* Your objective *
Only the lines holding "final" are wanted. Copy every one from the records below.

* Material for this exercise *
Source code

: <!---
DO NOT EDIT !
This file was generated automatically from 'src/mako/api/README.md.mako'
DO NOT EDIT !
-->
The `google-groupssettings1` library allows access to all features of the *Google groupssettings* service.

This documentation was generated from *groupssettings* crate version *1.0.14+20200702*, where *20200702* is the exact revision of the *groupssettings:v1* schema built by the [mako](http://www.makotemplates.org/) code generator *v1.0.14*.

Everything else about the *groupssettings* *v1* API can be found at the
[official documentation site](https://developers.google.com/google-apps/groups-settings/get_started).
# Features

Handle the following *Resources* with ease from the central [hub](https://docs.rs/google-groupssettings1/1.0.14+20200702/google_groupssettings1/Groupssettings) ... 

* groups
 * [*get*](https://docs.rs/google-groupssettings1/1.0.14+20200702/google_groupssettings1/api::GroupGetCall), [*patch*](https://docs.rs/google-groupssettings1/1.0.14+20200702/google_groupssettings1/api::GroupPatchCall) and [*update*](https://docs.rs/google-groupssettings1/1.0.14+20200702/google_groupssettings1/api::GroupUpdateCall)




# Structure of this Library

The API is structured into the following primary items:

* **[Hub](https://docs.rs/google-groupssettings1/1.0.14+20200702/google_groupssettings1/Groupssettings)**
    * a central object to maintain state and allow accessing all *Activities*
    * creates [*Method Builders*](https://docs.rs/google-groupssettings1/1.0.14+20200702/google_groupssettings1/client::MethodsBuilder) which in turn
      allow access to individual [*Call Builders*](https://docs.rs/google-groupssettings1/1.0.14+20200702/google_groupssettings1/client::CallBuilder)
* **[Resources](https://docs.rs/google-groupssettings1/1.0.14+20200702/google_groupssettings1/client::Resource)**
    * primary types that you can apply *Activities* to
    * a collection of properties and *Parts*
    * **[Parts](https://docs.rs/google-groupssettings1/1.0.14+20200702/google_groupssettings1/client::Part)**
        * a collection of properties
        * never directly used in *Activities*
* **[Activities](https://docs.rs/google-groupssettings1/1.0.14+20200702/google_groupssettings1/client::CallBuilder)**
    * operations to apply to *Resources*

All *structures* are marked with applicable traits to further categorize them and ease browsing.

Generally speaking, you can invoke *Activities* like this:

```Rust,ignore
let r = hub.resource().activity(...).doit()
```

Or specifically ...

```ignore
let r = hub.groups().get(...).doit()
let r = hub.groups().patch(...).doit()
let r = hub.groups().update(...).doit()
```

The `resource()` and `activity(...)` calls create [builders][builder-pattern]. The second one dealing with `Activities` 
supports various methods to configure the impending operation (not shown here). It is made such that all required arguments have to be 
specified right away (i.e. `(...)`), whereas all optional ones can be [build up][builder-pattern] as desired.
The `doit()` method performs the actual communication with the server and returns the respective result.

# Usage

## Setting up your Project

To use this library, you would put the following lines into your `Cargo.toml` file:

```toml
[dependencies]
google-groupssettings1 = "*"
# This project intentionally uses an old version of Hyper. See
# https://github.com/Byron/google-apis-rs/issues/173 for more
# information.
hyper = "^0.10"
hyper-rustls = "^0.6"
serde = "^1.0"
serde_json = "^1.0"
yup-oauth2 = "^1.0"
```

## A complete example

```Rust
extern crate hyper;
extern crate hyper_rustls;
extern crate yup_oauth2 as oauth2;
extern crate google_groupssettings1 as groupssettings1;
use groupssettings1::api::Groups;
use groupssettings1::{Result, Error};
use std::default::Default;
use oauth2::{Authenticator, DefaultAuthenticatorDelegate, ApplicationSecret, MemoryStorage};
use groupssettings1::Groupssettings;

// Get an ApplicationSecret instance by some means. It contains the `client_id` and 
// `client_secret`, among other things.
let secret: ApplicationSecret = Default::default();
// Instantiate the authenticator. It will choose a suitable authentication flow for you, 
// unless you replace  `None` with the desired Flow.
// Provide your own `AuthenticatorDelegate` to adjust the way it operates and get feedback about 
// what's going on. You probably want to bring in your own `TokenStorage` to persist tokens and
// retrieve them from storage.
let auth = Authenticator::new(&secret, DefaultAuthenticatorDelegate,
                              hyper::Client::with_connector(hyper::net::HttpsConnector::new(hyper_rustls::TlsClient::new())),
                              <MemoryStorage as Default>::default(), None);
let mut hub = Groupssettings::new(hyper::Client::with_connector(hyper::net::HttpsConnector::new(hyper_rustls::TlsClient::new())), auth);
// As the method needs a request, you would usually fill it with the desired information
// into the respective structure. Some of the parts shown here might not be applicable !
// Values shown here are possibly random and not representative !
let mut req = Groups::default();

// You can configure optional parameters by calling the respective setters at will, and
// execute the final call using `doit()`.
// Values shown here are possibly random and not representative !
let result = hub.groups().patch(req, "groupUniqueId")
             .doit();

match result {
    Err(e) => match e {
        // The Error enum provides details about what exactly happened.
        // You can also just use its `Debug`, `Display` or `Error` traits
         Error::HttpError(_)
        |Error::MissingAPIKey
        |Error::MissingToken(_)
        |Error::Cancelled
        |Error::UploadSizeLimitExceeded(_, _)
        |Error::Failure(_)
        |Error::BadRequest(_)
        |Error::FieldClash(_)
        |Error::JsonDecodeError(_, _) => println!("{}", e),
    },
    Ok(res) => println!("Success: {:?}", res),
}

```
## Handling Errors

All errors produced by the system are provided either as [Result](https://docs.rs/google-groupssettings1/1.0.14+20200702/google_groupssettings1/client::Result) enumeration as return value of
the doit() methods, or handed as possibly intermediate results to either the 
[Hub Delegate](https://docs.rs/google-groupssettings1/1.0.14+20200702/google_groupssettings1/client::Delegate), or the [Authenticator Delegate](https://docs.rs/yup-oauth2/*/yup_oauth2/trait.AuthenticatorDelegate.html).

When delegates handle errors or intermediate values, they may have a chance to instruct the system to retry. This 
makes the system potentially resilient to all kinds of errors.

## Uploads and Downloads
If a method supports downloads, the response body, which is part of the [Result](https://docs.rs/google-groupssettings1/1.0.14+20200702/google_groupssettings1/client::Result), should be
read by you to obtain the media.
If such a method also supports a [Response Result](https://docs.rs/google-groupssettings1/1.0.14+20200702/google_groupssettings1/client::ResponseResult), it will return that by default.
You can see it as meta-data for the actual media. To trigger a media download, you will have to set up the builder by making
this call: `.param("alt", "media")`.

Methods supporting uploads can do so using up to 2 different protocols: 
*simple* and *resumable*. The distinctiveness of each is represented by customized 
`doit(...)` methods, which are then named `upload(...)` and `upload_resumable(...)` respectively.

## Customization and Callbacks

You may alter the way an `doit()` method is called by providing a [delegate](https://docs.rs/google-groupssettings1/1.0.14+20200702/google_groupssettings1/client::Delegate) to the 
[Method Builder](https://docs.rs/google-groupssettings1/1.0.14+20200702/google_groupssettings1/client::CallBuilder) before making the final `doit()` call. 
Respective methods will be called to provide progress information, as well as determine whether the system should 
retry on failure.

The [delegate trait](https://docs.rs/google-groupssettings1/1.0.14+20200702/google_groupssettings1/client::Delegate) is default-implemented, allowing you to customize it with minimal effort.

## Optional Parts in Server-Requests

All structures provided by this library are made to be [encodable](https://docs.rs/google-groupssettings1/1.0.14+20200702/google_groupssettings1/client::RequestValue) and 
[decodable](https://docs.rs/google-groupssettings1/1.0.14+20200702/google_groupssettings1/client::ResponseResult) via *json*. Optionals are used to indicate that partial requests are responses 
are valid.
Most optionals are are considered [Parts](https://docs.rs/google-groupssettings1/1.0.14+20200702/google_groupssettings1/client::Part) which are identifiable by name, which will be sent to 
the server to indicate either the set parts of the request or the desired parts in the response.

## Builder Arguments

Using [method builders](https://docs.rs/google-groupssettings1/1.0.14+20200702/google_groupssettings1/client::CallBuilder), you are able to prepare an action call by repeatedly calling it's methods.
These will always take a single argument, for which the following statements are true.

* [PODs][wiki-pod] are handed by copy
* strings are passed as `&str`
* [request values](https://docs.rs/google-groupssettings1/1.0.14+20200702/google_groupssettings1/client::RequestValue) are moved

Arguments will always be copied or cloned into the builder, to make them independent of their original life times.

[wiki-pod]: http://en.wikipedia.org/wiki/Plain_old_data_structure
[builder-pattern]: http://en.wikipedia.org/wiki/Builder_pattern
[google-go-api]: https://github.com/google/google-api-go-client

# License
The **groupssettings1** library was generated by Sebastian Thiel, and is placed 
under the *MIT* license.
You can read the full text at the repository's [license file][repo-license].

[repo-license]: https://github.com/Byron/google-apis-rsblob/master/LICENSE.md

* Completed task *
// execute the final call using `doit()`.
[Method Builder](https://docs.rs/google-groupssettings1/1.0.14+20200702/google_groupssettings1/client::CallBuilder) before making the final `doit()` call. 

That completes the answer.